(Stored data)

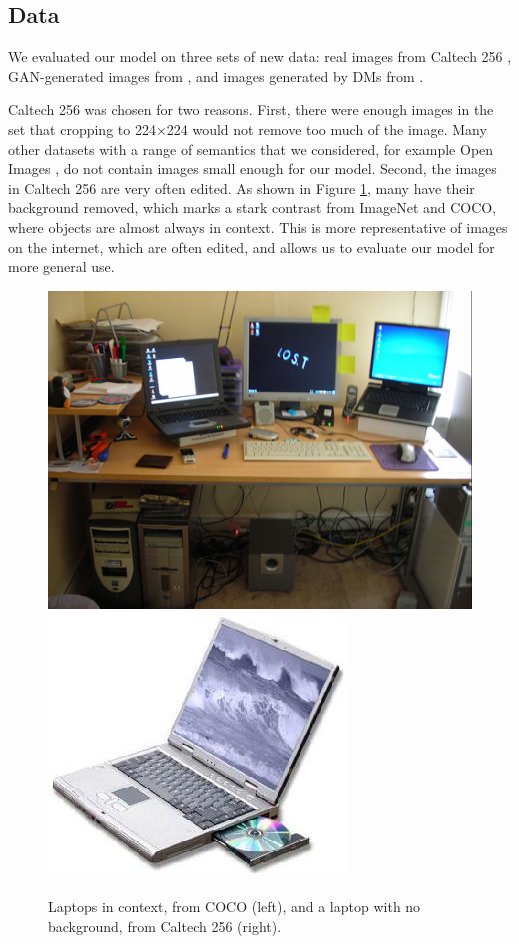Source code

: \documentclass{article} %
\begin{document}
\subsection{Data}

We evaluated our model on three sets of new data: real images from Caltech 256 \citep{griffinholubperona2022}, GAN-generated images from \citet{chuangchuangtanGANGenDetection}, and images generated by DMs from \citet{stable-diffusion-100k-custom-prompts-and-images}.

Caltech 256 was chosen for two reasons. First, there were enough images in the set that cropping to 224×224 would not remove too much of the image. Many other datasets with a range of semantics that we considered, for example Open Images \citep{Kuznetsova_2020}, do not contain images small enough for our model. Second, the images in Caltech 256 are very often edited. As shown in Figure \ref{fig:coco_vs_caltech}, many have their background removed, which marks a stark contrast from ImageNet and COCO, where objects are almost always in context. This is more representative of images on the internet, which are often edited, and allows us to evaluate our model for more general use.

\begin{figure}[h]
    \begin{center}
        \includegraphics[scale=0.3]{figs/coco_laptop.jpg}
        \includegraphics[scale=0.45]{figs/caltech_laptop.jpg}
    \end{center}
    \caption{Laptops in context, from COCO (left), and a laptop with no background, from Caltech 256 (right).}
    \label{fig:coco_vs_caltech}
\end{figure}
\end{document}
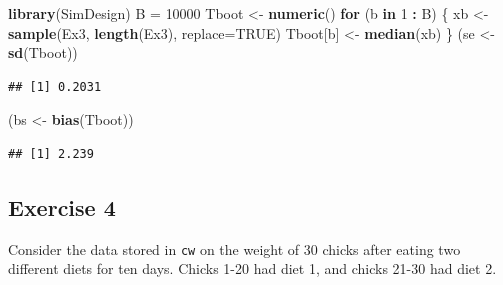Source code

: \documentclass[
]{article}
\newenvironment{Shaded}{\begin{snugshade}}{\end{snugshade}}
\newcommand{\ControlFlowTok}[1]{\textcolor[rgb]{0.13,0.29,0.53}{\textbf{#1}}}
\newcommand{\DataTypeTok}[1]{\textcolor[rgb]{0.13,0.29,0.53}{#1}}
\newcommand{\DecValTok}[1]{\textcolor[rgb]{0.00,0.00,0.81}{#1}}
\newcommand{\KeywordTok}[1]{\textcolor[rgb]{0.13,0.29,0.53}{\textbf{#1}}}
\newcommand{\NormalTok}[1]{#1}
\newcommand{\OperatorTok}[1]{\textcolor[rgb]{0.81,0.36,0.00}{\textbf{#1}}}
\newcommand{\OtherTok}[1]{\textcolor[rgb]{0.56,0.35,0.01}{#1}}
\newcommand{\StringTok}[1]{\textcolor[rgb]{0.31,0.60,0.02}{#1}}
\begin{document}
\begin{Shaded}
\begin{Highlighting}[]
\KeywordTok{library}\NormalTok{(SimDesign)}
\NormalTok{B =}\StringTok{ }\DecValTok{10000}
\NormalTok{Tboot <-}\StringTok{ }\KeywordTok{numeric}\NormalTok{()}
\ControlFlowTok{for}\NormalTok{ (b }\ControlFlowTok{in} \DecValTok{1} \OperatorTok{:}\StringTok{ }\NormalTok{B) \{}
\NormalTok{  xb <-}\StringTok{ }\KeywordTok{sample}\NormalTok{(Ex3, }\KeywordTok{length}\NormalTok{(Ex3), }\DataTypeTok{replace=}\OtherTok{TRUE}\NormalTok{)}
\NormalTok{  Tboot[b] <-}\StringTok{ }\KeywordTok{median}\NormalTok{(xb)}
\NormalTok{\}}
\NormalTok{(se <-}\StringTok{ }\KeywordTok{sd}\NormalTok{(Tboot))}
\end{Highlighting}
\end{Shaded}

\begin{verbatim}
## [1] 0.2031
\end{verbatim}

\begin{Shaded}
\begin{Highlighting}[]
\NormalTok{(bs <-}\StringTok{ }\KeywordTok{bias}\NormalTok{(Tboot))}
\end{Highlighting}
\end{Shaded}

\begin{verbatim}
## [1] 2.239
\end{verbatim}

\hypertarget{exercise-4}{%
\subsection{Exercise 4}\label{exercise-4}}

Consider the data stored in \texttt{cw} on the weight of 30 chicks after
eating two different diets for ten days. Chicks 1-20 had diet 1, and
chicks 21-30 had diet 2.

\begin{Shaded}
\end{Shaded}
\end{document}

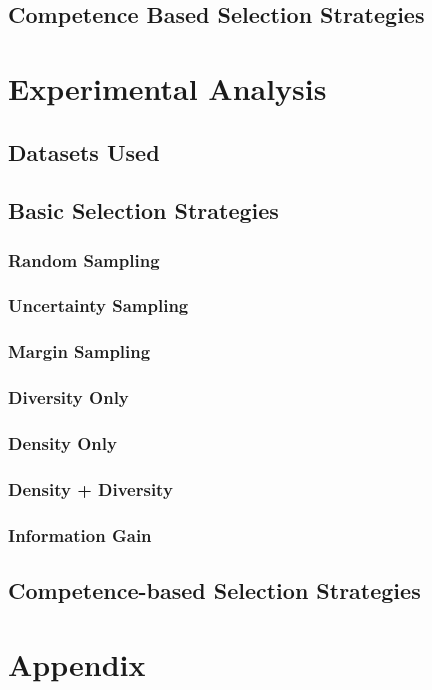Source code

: \documentclass[a4paper,11pt]{report}
\begin{document}
\section{Competence Based Selection Strategies}
\chapter{Experimental Analysis}
\section{Datasets Used}
\section{Basic Selection Strategies}
\subsection{Random Sampling}
\subsection{Uncertainty Sampling}
\subsection{Margin Sampling}
\subsection{Diversity Only}
\subsection{Density Only}
\subsection{Density + Diversity}
\subsection{Information Gain}

\section{Competence-based Selection Strategies}


\chapter{Appendix}
\end{document}
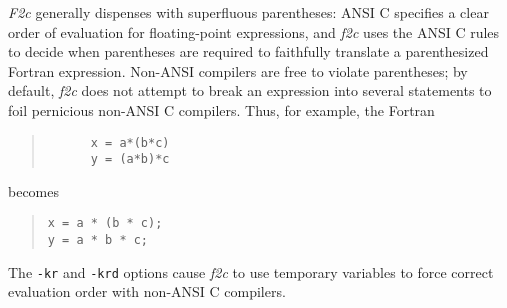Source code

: \documentclass[10pt,a4paper]{article}
\begin{document}
\emph{F2c} generally dispenses with superfluous parentheses: ANSI C specifies a clear order of evaluation for floating-point expressions, and \emph{f2c} uses the ANSI C rules to decide when parentheses are required to faithfully translate a parenthesized Fortran expression. Non-ANSI compilers are free to violate parentheses; by default, \emph{f2c} does not attempt to break an expression into several statements to foil pernicious non-ANSI C compilers. Thus, for example, the Fortran
\begin{quote}
\begin{verbatim}
      x = a*(b*c)
      y = (a*b)*c
\end{verbatim}
\end{quote}
becomes
\begin{quote}
\begin{verbatim}
x = a * (b * c);
y = a * b * c;
\end{verbatim}
\end{quote}
The \verb|-kr| and \verb|-krd| options cause \emph{f2c} to use temporary variables to force correct evaluation order with non-ANSI C compilers.
\end{document}
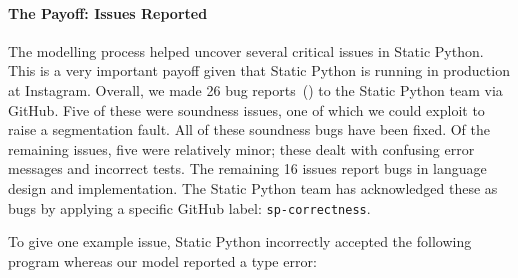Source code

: \documentclass[english,cleveref,crc]{programming}
\newcommand{\SP}{Static Python}
\begin{document}
\paragraph{The Payoff: Issues Reported}


The modelling process helped uncover several critical issues in \SP{}.
This is a very important payoff given that \SP{} is running in production at
Instagram.
Overall, we made 26 bug reports~() to the \SP{} team via GitHub.
Five of these were soundness issues, one of which we could exploit to raise
a segmentation fault.
All of these soundness bugs have been fixed.
Of the remaining issues, five were relatively minor; these dealt with confusing error messages
and incorrect tests.
The remaining 16 issues report bugs in language design and implementation.
The \SP{} team has acknowledged these as bugs by applying a specific GitHub label: \lstinline{sp-correctness}.


To give one example issue, \SP{} incorrectly accepted the following program whereas our model
reported a type error:
\end{document}
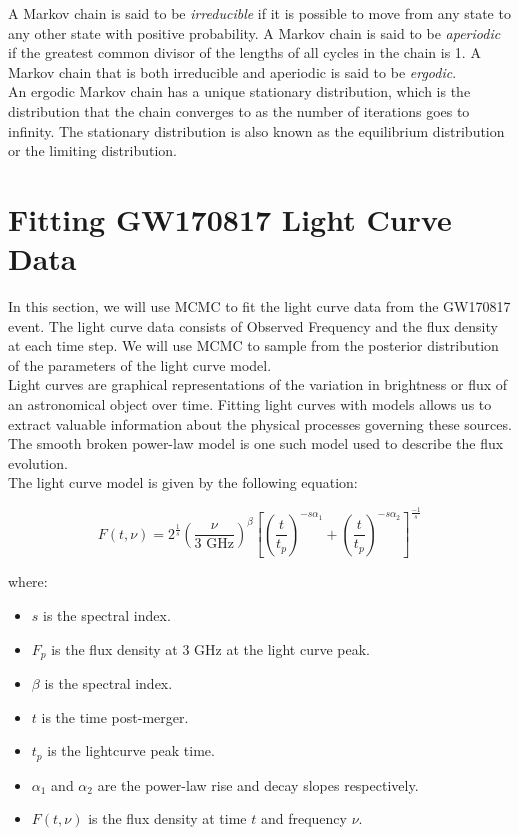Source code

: A Markov chain is said to be \textit{irreducible} if it is possible to move from any state to any other state with positive probability. A Markov chain is said to be \textit{aperiodic} if the greatest common divisor of the lengths of all cycles in the chain is 1. A Markov chain that is both irreducible and aperiodic is said to be \textit{ergodic}. \\

An ergodic Markov chain has a unique stationary distribution, which is the distribution that the chain converges to as the number of iterations goes to infinity. The stationary distribution is also known as the equilibrium distribution or the limiting distribution. \\

\section{Fitting GW170817 Light Curve Data}

In this section, we will use MCMC to fit the light curve data from the GW170817 event. The light curve data consists of Observed Frequency and the flux density at each time step. We will use MCMC to sample from the posterior distribution of the parameters of the light curve model. \\

Light curves are graphical representations of the variation in brightness or flux of an astronomical object over time. Fitting light curves with models allows us to extract valuable information about the physical processes governing these sources. The smooth broken power-law model is one such model used to describe the flux evolution. \\

The light curve model is given by the following equation:

\begin{equation}
	F(t, \nu) = 2 ^ {\frac{1}{s}} \left(\dfrac{\nu}{3 \text{ GHz}}\right) ^ \beta \left[\left(\dfrac{t}{t_p} \right)^{-s \alpha_1} + \left(\dfrac{t}{t_p} \right)^{-s \alpha_2}\right] ^ {\frac{-1}{s}}
	\label{eq:smooth_broken_power_law}
\end{equation}

where:

\begin{itemize}
	\item $s$ is the spectral index.
	\item $F_p$ is the flux density at $3$ GHz at the light curve peak.
	\item $\beta$ is the spectral index.
	\item $t$ is the time post-merger.
	\item $t_p$ is the lightcurve peak time.
	\item $\alpha_1$ and $\alpha_2$ are the power-law rise and decay slopes respectively.
	\item $F(t, \nu)$ is the flux density at time $t$ and frequency $\nu$.
\end{itemize}

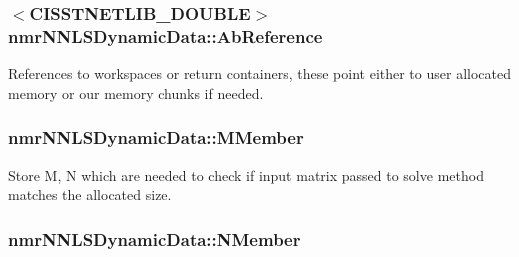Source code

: \subsubsection[{Ab\+Reference}]{$<$C\+I\+S\+S\+T\+N\+E\+T\+L\+I\+B\+\_\+\+D\+O\+U\+B\+L\+E$>$ nmr\+N\+N\+L\+S\+Dynamic\+Data\+::\+Ab\+Reference\hspace{0.3cm}{\ttfamily [protected]}}\label{classnmr_n_n_l_s_dynamic_data_a4f8101cf60688294e18942fc6cfc697a}
References to workspaces or return containers, these point either to user allocated memory or our memory chunks if needed. \hypertarget{classnmr_n_n_l_s_dynamic_data_a764d62f5392d4ef010be7bf8b3fbcc4e}{}
\subsubsection[{M\+Member}]{ nmr\+N\+N\+L\+S\+Dynamic\+Data\+::\+M\+Member\hspace{0.3cm}{\ttfamily [protected]}}\label{classnmr_n_n_l_s_dynamic_data_a764d62f5392d4ef010be7bf8b3fbcc4e}
Store M, N which are needed to check if input matrix passed to solve method matches the allocated size. \hypertarget{classnmr_n_n_l_s_dynamic_data_ab6f716705212d11032677f958736a570}{}
\subsubsection[{N\+Member}]{ nmr\+N\+N\+L\+S\+Dynamic\+Data\+::\+N\+Member\hspace{0.3cm}{\ttfamily [protected]}}\label{classnmr_n_n_l_s_dynamic_data_ab6f716705212d11032677f958736a570}
\hypertarget{classnmr_n_n_l_s_dynamic_data_ae6d19a42064425d263b7c9d06a53a9d3}{}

Brief> Exactly one number is wanted in reply: the count of lines above that hold the string "time".

Your response> 5